Proposal: A simple approach towards Stateless UDAF #16767

fuyufjh · 2024-05-15T07:31:53Z

Is your feature request related to a problem? Please describe.

Share some ideas about UDAF during our discussion with @wangrunji0408

Stateless UDAF and Stateful UDAF are very different in both implementation and use cases

Stateful UDAF usually implements init(), accumulate(), retract() i.e. a incremental implementation
- The PR is under review: feat(python): support user-defined aggregate function in python arrow-udf#23
Stateless UDAF is as simple as a normal UDF, except that it accepts multiple rows at a time

Describe the solution you'd like

We don’t really need to offer a framework for stateless UDAF. Instead, we can reuse the interface of UDF and accept an ARRAY as input argument.

For example, supposing the user have provided such a UDF:

def my_simple_udaf(values: list[int]):
    ...

or

class MyEvent:
    def __init__(self, ts, attr1, attr2):
        self.ts = ts
        self.attr1 = attr1
        self.attr2 = attr2

def my_fancy_udaf(rows: list[MyEvent]):
    ...

Then they can no only use it as normal UDFs but also as a UDAF in agg or window agg

select my_udaf(a, [b, ...]) from t
select my_udaf(a, [b, ...]) over (...) from t

A trivial approach is using array_agg() and then call the UDF with the result array. However, in this way, both the result array and the input rows are persisted, resulting in 2 copies of data in the state table. Besides, the array_agg() is written by users, which looks very unfriendly.

To make it more efficient and to make the syntax above just works, we need a special code path to handle these use cases.

Describe alternatives you've considered

No response

Additional context

No response

The text was updated successfully, but these errors were encountered:

st1page · 2024-05-15T07:46:24Z

Stateless UDAF is as simple as a normal UDF, except that it accepts multiple rows at a time

Yes, but it doesn't mean that he has to physically do all the data commits in one call, which can be fatal when there is a lot of input data (maybe millions of rows?).

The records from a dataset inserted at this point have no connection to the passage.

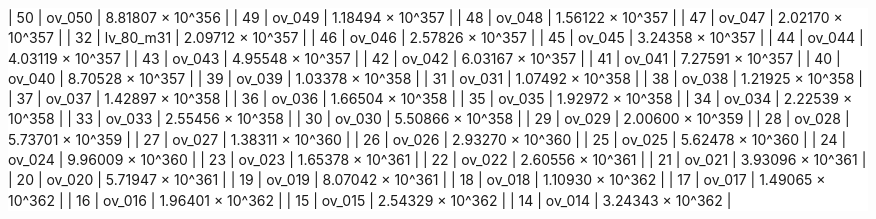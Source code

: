 | 50 | ov_050 | 8.81807 × 10^356 |
| 49 | ov_049 | 1.18494 × 10^357 |
| 48 | ov_048 | 1.56122 × 10^357 |
| 47 | ov_047 | 2.02170 × 10^357 |
| 32 | lv_80_m31 | 2.09712 × 10^357 |
| 46 | ov_046 | 2.57826 × 10^357 |
| 45 | ov_045 | 3.24358 × 10^357 |
| 44 | ov_044 | 4.03119 × 10^357 |
| 43 | ov_043 | 4.95548 × 10^357 |
| 42 | ov_042 | 6.03167 × 10^357 |
| 41 | ov_041 | 7.27591 × 10^357 |
| 40 | ov_040 | 8.70528 × 10^357 |
| 39 | ov_039 | 1.03378 × 10^358 |
| 31 | ov_031 | 1.07492 × 10^358 |
| 38 | ov_038 | 1.21925 × 10^358 |
| 37 | ov_037 | 1.42897 × 10^358 |
| 36 | ov_036 | 1.66504 × 10^358 |
| 35 | ov_035 | 1.92972 × 10^358 |
| 34 | ov_034 | 2.22539 × 10^358 |
| 33 | ov_033 | 2.55456 × 10^358 |
| 30 | ov_030 | 5.50866 × 10^358 |
| 29 | ov_029 | 2.00600 × 10^359 |
| 28 | ov_028 | 5.73701 × 10^359 |
| 27 | ov_027 | 1.38311 × 10^360 |
| 26 | ov_026 | 2.93270 × 10^360 |
| 25 | ov_025 | 5.62478 × 10^360 |
| 24 | ov_024 | 9.96009 × 10^360 |
| 23 | ov_023 | 1.65378 × 10^361 |
| 22 | ov_022 | 2.60556 × 10^361 |
| 21 | ov_021 | 3.93096 × 10^361 |
| 20 | ov_020 | 5.71947 × 10^361 |
| 19 | ov_019 | 8.07042 × 10^361 |
| 18 | ov_018 | 1.10930 × 10^362 |
| 17 | ov_017 | 1.49065 × 10^362 |
| 16 | ov_016 | 1.96401 × 10^362 |
| 15 | ov_015 | 2.54329 × 10^362 |
| 14 | ov_014 | 3.24343 × 10^362 |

I think the implementor of stateless UDAF comes in to complete this tradeoff, i.e. what data structure to buffer this data within the middle, or to COMPACT or intermediate computation ahead of time depending on the semantics of the aggregator.

In other words, in my mind, the implementor of stateless UDAF should implement these interfaces to achieve pipelined computation

init() -> void
accumulate(input) -> void
finish()->result

It is still much simpler than Stateful UDAF because it does not need to

pass a state in the init function
return the current result for each accumulate

xxchan · 2024-05-15T13:10:29Z

If the performance of passing whole input at once is acceptable, I guess array_agg() persist twice might be also acceptable.

both the result array and the input rows are persisted, resulting in 2 copies of data in the state table.

Wait, I don't get this. Why 2 copies? I think only one copy for array_agg's state?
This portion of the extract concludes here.